Massive Health Through Housing measure approved by King County Council

Tuesday, December 7, 2021

The former Holiday Inn America at 13300 Aurora was
previously purchased with Health Through Housing
funds and is in operation now. Photo courtesy King County.
The King County Council has passed an implementation plan for King County’s Health through Housing program, which aims to house up to 1,600 people experiencing chronic homelessness.

Health through Housing is a regional approach to homelessness that will purchase facilities with single-occupancy units (such as hotels and nursing homes) and turn them into emergency supportive housing and permanent supportive housing.

It is funded with a 0.1% sales tax that the King County Council passed in 2020.

In 2021, Health through Housing expenditures went to purchase nine properties in Seattle, Renton, Redmond, Auburn, and Federal Way. 

King County anticipates acquiring three additional locations. The implementation plan passed on Tuesday will govern expenditures of Health through Housing dollars from 2022 to 2028.

The paramount goal of the implementation plan is the creation and ongoing operation of 1,600 units of affordable housing with related services for households in King County that are experiencing chronic homelessness or are at risk of experiencing chronic homelessness. 

In addition, it will reduce racial and ethnic disproportionality among people experiencing chronic homelessness in King County and it will create and operate a mobile behavioral health intervention.

“Health Through Housing is a game changer and an investment in making major progress toward combating our county’s homelessness crisis,” said King County Councilmember Jeanne Kohl-Welles.

 “Not only does this program show our communities we are taking thoughtful and cost-effective action, but goes beyond that by providing actual housing with dignity.
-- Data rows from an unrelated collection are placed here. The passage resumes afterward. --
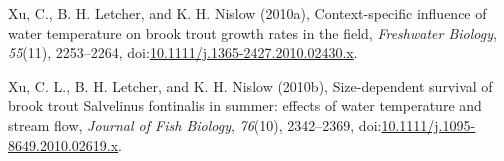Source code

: \hypertarget{ref-Xu2010}{}
Xu, C., B. H. Letcher, and K. H. Nislow (2010a), Context-specific
influence of water temperature on brook trout growth rates in the field,
\emph{Freshwater Biology}, \emph{55}(11), 2253--2264,
doi:\href{https://doi.org/10.1111/j.1365-2427.2010.02430.x}{10.1111/j.1365-2427.2010.02430.x}.

\hypertarget{ref-Xu2010a}{}
Xu, C. L., B. H. Letcher, and K. H. Nislow (2010b), Size-dependent
survival of brook trout Salvelinus fontinalis in summer: effects of
water temperature and stream flow, \emph{Journal of Fish Biology},
\emph{76}(10), 2342--2369,
doi:\href{https://doi.org/10.1111/j.1095-8649.2010.02619.x}{10.1111/j.1095-8649.2010.02619.x}.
A kitchen, a bathroom, a quiet and safe living space — along with supportive services — are all essential to promoting safety and support for houseless individuals as they exit out of the brutal cycle of poverty.”

The plan anticipates expending $333.7 million for capital financing and site improvements, $309.5 million for emergency and permanent supportive housing operations, $67.2 million for behavioral health services outside of Health through Housing sites, $3.7 million to build capacity of agencies who represent communities disproportionately experiencing chronic homelessness, and $5.5 million for evaluation and performance measurement.

It establishes the Health through Housing Advisory Committee, which will advise the Executive and Council on Health through Housing related matters, advise DCHS on Health through Housing implementation, review performance data, and report annually on the expenditures, accomplishments, and effectiveness of Health through Housing. 

The Advisory Committee will also collaborate with program staff and providers to establish performance measures, which will be shared publicly through an online dashboard.

The Council passed the measure unanimously.